Material and Methods A total of 1548 patients completed an anonymous questionnaire in which they were asked about the number of their fibroids, dysmenorrhea and premenstrual symptoms, dyspareunia and bleeding disorders (using a numerical analog scale between 0 – 10). The questionnaire was administered in a hospital-based fibroid clinic. The information provided by the patients was then compared with transvaginal or abdominal ultrasound findings. The symptoms reported by women with and without fibroid(s) were compared.

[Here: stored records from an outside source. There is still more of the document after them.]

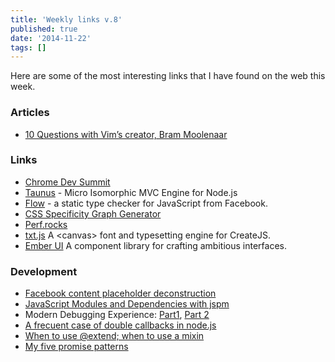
 ```yaml
---
title: 'Weekly links v.8'
published: true
date: '2014-11-22'
tags: []
---
```


Here are some of the most interesting links that I have found on the web this
week.

### Articles

- [10 Questions with Vim’s creator, Bram Moolenaar](http://www.binpress.com/blog/2014/11/19/vim-creator-bram-moolenaar-interview/)

### Links

- [Chrome Dev Summit](https://developer.chrome.com/devsummit/)
- [Taunus](http://taunus.bevacqua.io/) - Micro Isomorphic MVC Engine for Node.js
- [Flow](http://flowtype.org/) - a static type checker for JavaScript from
  Facebook.
- [CSS Specificity Graph Generator](http://jonassebastianohlsson.com/specificity-graph/)
- [Perf.rocks](http://www.perf.rocks/)
- [txt.js](http://txtjs.com/) A &lt;canvas&gt; font and typesetting engine for
  CreateJS.
- [Ember UI](http://emberui.com/) A component library for crafting ambitious
  interfaces.

### Development

- [Facebook content placeholder deconstruction](http://cloudca,on.com/deconstructions/2014/11/15/facebook-content-placeholder-deconstruction.html)
- [JavaScript Modules and Dependencies with jspm](http://javascriptplayground.com/blog/2014/11/js-modules-jspm-systemjs/)
- Modern Debugging Experience:
  [Part1](http://code.tutsplus.com/tutorials/modern-debugging-experience-part-1--cms-22571),
  [Part 2](http://code.tutsplus.com/tutorials/modern-debugging-experience-part-2--cms-22584)
- [A frecuent case of double callbacks in node.js](http://joseoncode.com/2013/12/27/case-of-double-callbacks/)
- [When to use @extend; when to use a mixin](http://csswizardry.com/2014/11/when-to-use-extend-when-to-use-a-mixin/)
- [My five promise patterns](https://remysharp.com/2014/11/19/my-five-promise-patterns)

Results 1045 out of 1548 patients fulfilled the studyʼs inclusion criteria. Contrary to the information they provided, no fibroid(s) were detected in 6% (62 of 1045 patients) of patients on ultrasound examination. Of these women, 87% had dysmenorrhea, 79% had premenstrual pain and 57% reported dyspareunia. The severity of the symptoms was found not to be associated with the assumed size or number of fibroid(s). There was no significant difference in the pain reported by women without and by women with fibroids. Reporting a feeling of strong pressure on the bladder (OR: 1.18) or abdomen (OR: 1.12) or constipation (OR: 1.16) increased the likelihood of detecting a fibroid on ultrasound investigation.
Conclusions The presence of manifest symptoms (dysmenorrhea, dyspareunia, premenstrual pain, bleeding disorders) does not allow conclusions to be made about the number or size of fibroids or about which therapy is indicated. Even an erroneous assumption about the presence of fibroids may result in patients experiencing symptoms.